We know it’s difficult to find time to practice during the week. When a Saturday or Sunday tee time rolls around, you’re hoping to find some spark or productive swing thought that will help you break 100, 90, 80 or whatever your scoring goal may be.
With the weekend warrior in mind we created Bump and Run, a weekly Q&A with some of the game’s top instructors. Each Friday, a teaching professional will occupy this space and answer questions directed at improving your game. This week it’s Josh Zander, a teaching professional at Stanford University Golf Course and the Presidio Golf Club in Northern California.
JOSH ZANDER Web Site: Contact: |
Zander, a former member of the Stanford University golf team, competed in the 1992 U.S. Open at Pebble Beach Golf Links. He can frequently be found on the practice range at Stanford alongside one of the school’s most famous pupils, Michelle Wie, or in the practice bunker trying to help one of his students escape the sand. Zander says amateurs would have a much easier time getting out of the bunker if they understood what the club, specifically the bounce, was designed to do.
‘Every bunker shot is the not the same,’ said Zander. ‘Sometimes the sand is hard-packed, sometimes it’s real fluffy or the ball is buried. You can’t go about them all the same way.’
To submit a question to Zander or one of our teachers, please e-mail bumpandrun@thegolfchannel.com and check back every Friday to see if your question got answered.
You made reference to the word bounce earlier. Just what exactly is bounce, and what is it designed to do?
Bounce is the angle between the clubhead’s leading edge and trailing edge. If you hold the club up to eye level, so the shaft is straight up and down, you’ll be able to see how much lower the trailing edge is to the leading edge.
Understanding the bounce of the club is huge because if you know how the bounce works, and how it moves through the sand, then you can look at any lie and adjust accordingly. From a tight lie, you want to use less bounce so the club will dig; from a fluffy lie, you need more bounce because you want it to skid.
If you open the face more that will create even more bounce on the club than you currently have. A lot of clubs will have the degree of bounce written on them. For every degree you open the face you’re adding one more degree of bounce.
Every degree you lean the shaft forward, you’re decreasing the bounce by one degree. If the sand is really hard-packed – which is the case at many municipal courses – and you have a 60-degree club with seven degrees of bounce on it, what you want to do is lean the shaft forward at least seven degrees in order to get the bounce and leading edge on the same level. This way, the club will not skip across the hard-packed sand into the middle of the ball and skull it.
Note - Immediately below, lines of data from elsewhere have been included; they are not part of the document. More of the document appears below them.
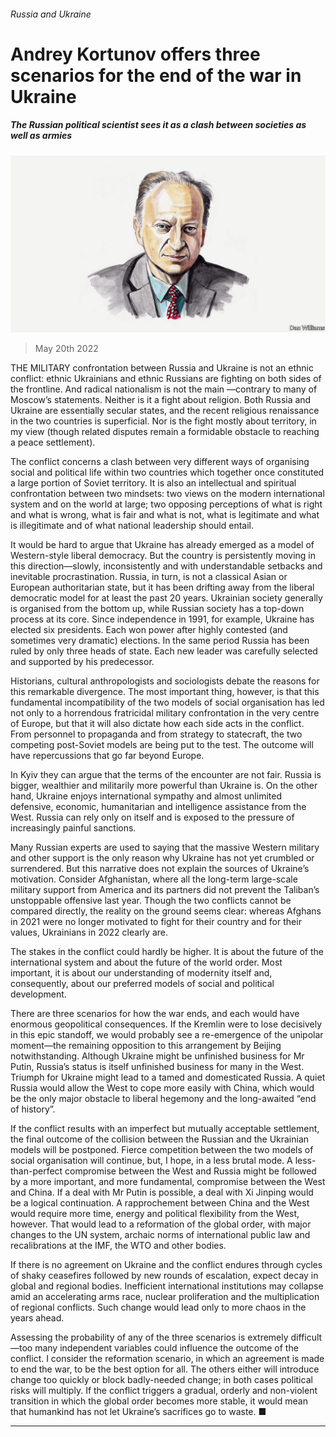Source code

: ###### Russia and Ukraine

# Andrey Kortunov offers three scenarios for the end of the war in Ukraine 

##### The Russian political scientist sees it as a clash between societies as well as armies 

![image](images/20220521_BID002.jpg) 

> May 20th 2022 

THE MILITARY confrontation between Russia and Ukraine is not an ethnic conflict: ethnic Ukrainians and ethnic Russians are fighting on both sides of the frontline. And radical nationalism is not the main —contrary to many of Moscow’s statements. Neither is it a fight about religion. Both Russia and Ukraine are essentially secular states, and the recent religious renaissance in the two countries is superficial. Nor is the fight mostly about territory, in my view (though related disputes remain a formidable obstacle to reaching a peace settlement).

The conflict concerns a clash between very different ways of organising social and political life within two countries which together once constituted a large portion of Soviet territory. It is also an intellectual and spiritual confrontation between two mindsets: two views on the modern international system and on the world at large; two opposing perceptions of what is right and what is wrong, what is fair and what is not, what is legitimate and what is illegitimate and of what national leadership should entail. 

It would be hard to argue that Ukraine has already emerged as a model of Western-style liberal democracy. But the country is persistently moving in this direction—slowly, inconsistently and with understandable setbacks and inevitable procrastination. Russia, in turn, is not a classical Asian or European authoritarian state, but it has been drifting away from the liberal democratic model for at least the past 20 years. Ukrainian society generally is organised from the bottom up, while Russian society has a top-down process at its core. Since independence in 1991, for example, Ukraine has elected six presidents. Each won power after highly contested (and sometimes very dramatic) elections. In the same period Russia has been ruled by only three heads of state. Each new leader was carefully selected and supported by his predecessor. 

Historians, cultural anthropologists and sociologists debate the reasons for this remarkable divergence. The most important thing, however, is that this fundamental incompatibility of the two models of social organisation has led not only to a horrendous fratricidal military confrontation in the very centre of Europe, but that it will also dictate how each side acts in the conflict. From personnel to propaganda and from strategy to statecraft, the two competing post-Soviet models are being put to the test. The outcome will have repercussions that go far beyond Europe.

In Kyiv they can argue that the terms of the encounter are not fair. Russia is bigger, wealthier and militarily more powerful than Ukraine is. On the other hand, Ukraine enjoys international sympathy and almost unlimited defensive, economic, humanitarian and intelligence assistance from the West. Russia can rely only on itself and is exposed to the pressure of increasingly painful sanctions. 

Many Russian experts are used to saying that the massive Western military and other support is the only reason why Ukraine has not yet crumbled or surrendered. But this narrative does not explain the sources of Ukraine’s motivation. Consider Afghanistan, where all the long-term large-scale military support from America and its partners did not prevent the Taliban’s unstoppable offensive last year. Though the two conflicts cannot be compared directly, the reality on the ground seems clear: whereas Afghans in 2021 were no longer motivated to fight for their country and for their values, Ukrainians in 2022 clearly are. 

The stakes in the conflict could hardly be higher. It is about the future of the international system and about the future of the world order. Most important, it is about our understanding of modernity itself and, consequently, about our preferred models of social and political development.

There are three scenarios for how the war ends, and each would have enormous geopolitical consequences. If the Kremlin were to lose decisively in this epic standoff, we would probably see a re-emergence of the unipolar moment—the remaining opposition to this arrangement by Beijing notwithstanding. Although Ukraine might be unfinished business for Mr Putin, Russia’s status is itself unfinished business for many in the West. Triumph for Ukraine might lead to a tamed and domesticated Russia. A quiet Russia would allow the West to cope more easily with China, which would be the only major obstacle to liberal hegemony and the long-awaited “end of history”. 

If the conflict results with an imperfect but mutually acceptable settlement, the final outcome of the collision between the Russian and the Ukrainian models will be postponed. Fierce competition between the two models of social organisation will continue, but, I hope, in a less brutal mode. A less-than-perfect compromise between the West and Russia might be followed by a more important, and more fundamental, compromise between the West and China. If a deal with Mr Putin is possible, a deal with Xi Jinping would be a logical continuation. A rapprochement between China and the West would require more time, energy and political flexibility from the West, however. That would lead to a reformation of the global order, with major changes to the UN system, archaic norms of international public law and recalibrations at the IMF, the WTO and other bodies. 

If there is no agreement on Ukraine and the conflict endures through cycles of shaky ceasefires followed by new rounds of escalation, expect decay in global and regional bodies. Inefficient international institutions may collapse amid an accelerating arms race, nuclear proliferation and the multiplication of regional conflicts. Such change would lead only to more chaos in the years ahead.

Assessing the probability of any of the three scenarios is extremely difficult—too many independent variables could influence the outcome of the conflict. I consider the reformation scenario, in which an agreement is made to end the war, to be the best option for all. The others either will introduce change too quickly or block badly-needed change; in both cases political risks will multiply. If the conflict triggers a gradual, orderly and non-violent transition in which the global order becomes more stable, it would mean that humankind has not let Ukraine’s sacrifices go to waste. ■

_______________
What is one of the biggest mistakes you see from amateurs out of the greenside bunker?
They get in the bunker and they open their stance 45 degrees, and then they open the clubface. Opening your stance causes an outside-to-in swing, creating a glancing blow. Opening the clubface increases the bounce, so if you’re in hard-packed sand you’re very likely to skull one, even if you make a good swing.
Most PGA Tour players, like Zach Johnson, use a square stance from out of the bunker.
If you have a standard 56-degree sand wedge with 12 degrees of bounce on it, and you set up dead square with a square clubface, you’ll have 12 degrees of bounce. If you use the club the way it’s designed, it’s going to work pretty well for you. It’s when you start to get too fancy with it, opening the face way up and opening your stance, that you make it a lot more challenging than it has to be.
What causes the dreaded skulled shot?
Two things: No. 1, you have too much bounce on the club, which makes it skip off the sand into the middle of the ball; No. 2, the club is actually entering the sand too far behind the ball. If you take a divot out of the sand it’s usually six to eight inches long. After those six to eight inches the clubhead exits the sand, so if you hit a bunker shot that’s eight inches fat, the club is going to catch the ball on the way up. You’re actually skulling it by having hit too much sand before the ball.
Could you recommend a drill or tip to help amateurs overcome their fear of skulling the ball?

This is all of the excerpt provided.